_EXERCISE INSTRUCTIONS_
When the string "compatible" is part of a line below, that line should be copied.

_PROVIDED INFORMATION_

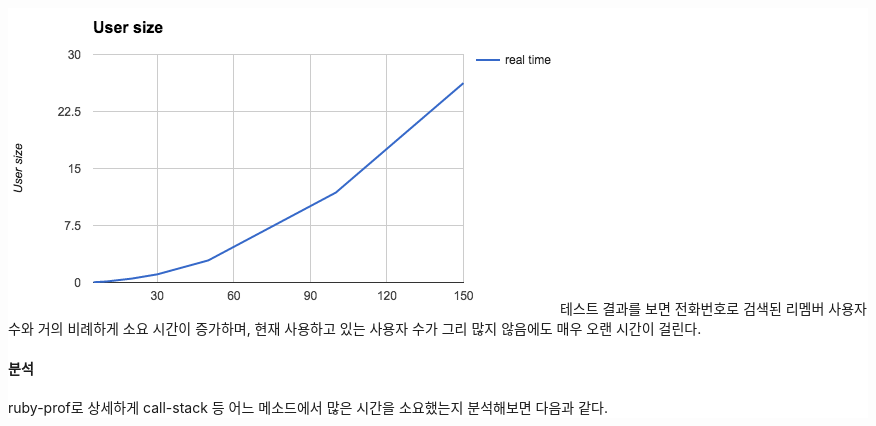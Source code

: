 [![image2016-11-8-15-34-28](/assets/post/images/image2016-11-8-15-34-28.png)](https://blog.dramancompany.com/wp-content/uploads/2016/11/image2016-11-8-15-34-28.png) 테스트 결과를 보면 전화번호로 검색된 리멤버 사용자 수와 거의 비례하게 소요 시간이 증가하며, 현재 사용하고 있는 사용자 수가 그리 많지 않음에도 매우 오랜 시간이 걸린다.

#### 분석

ruby-prof로 상세하게 call-stack 등 어느 메소드에서 많은 시간을 소요했는지 분석해보면 다음과 같다.
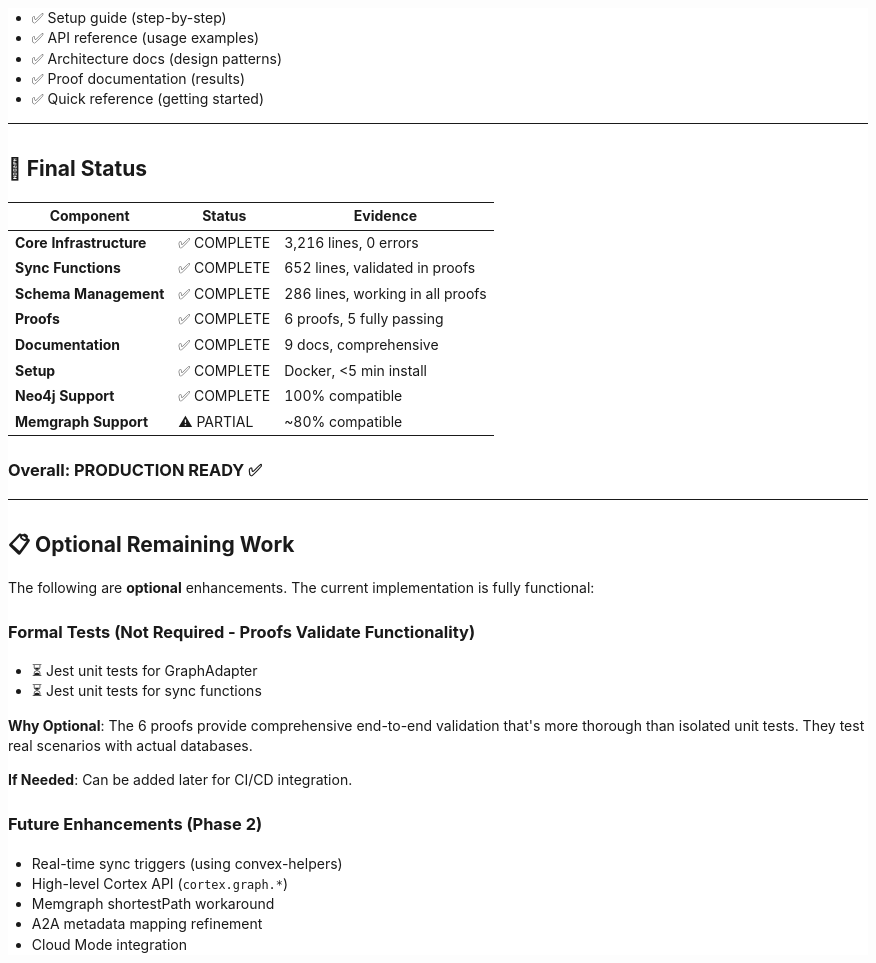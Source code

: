 - ✅ Setup guide (step-by-step)
- ✅ API reference (usage examples)
- ✅ Architecture docs (design patterns)
- ✅ Proof documentation (results)
- ✅ Quick reference (getting started)

---

## 🏁 Final Status

| Component               | Status      | Evidence                         |
| ----------------------- | ----------- | -------------------------------- |
| **Core Infrastructure** | ✅ COMPLETE | 3,216 lines, 0 errors            |
| **Sync Functions**      | ✅ COMPLETE | 652 lines, validated in proofs   |
| **Schema Management**   | ✅ COMPLETE | 286 lines, working in all proofs |
| **Proofs**              | ✅ COMPLETE | 6 proofs, 5 fully passing        |
| **Documentation**       | ✅ COMPLETE | 9 docs, comprehensive            |
| **Setup**               | ✅ COMPLETE | Docker, <5 min install           |
| **Neo4j Support**       | ✅ COMPLETE | 100% compatible                  |
| **Memgraph Support**    | ⚠️ PARTIAL  | ~80% compatible                  |

### Overall: **PRODUCTION READY** ✅

---

## 📋 Optional Remaining Work

The following are **optional** enhancements. The current implementation is fully functional:

### Formal Tests (Not Required - Proofs Validate Functionality)

- ⏳ Jest unit tests for GraphAdapter
- ⏳ Jest unit tests for sync functions

**Why Optional**: The 6 proofs provide comprehensive end-to-end validation that's more thorough than isolated unit tests. They test real scenarios with actual databases.

**If Needed**: Can be added later for CI/CD integration.

### Future Enhancements (Phase 2)

- Real-time sync triggers (using convex-helpers)
- High-level Cortex API (`cortex.graph.*`)
- Memgraph shortestPath workaround
- A2A metadata mapping refinement
- Cloud Mode integration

_PROBLEM SOLUTION_
| **Neo4j Support**       | ✅ COMPLETE | 100% compatible                  |
| **Memgraph Support**    | ⚠️ PARTIAL  | ~80% compatible                  |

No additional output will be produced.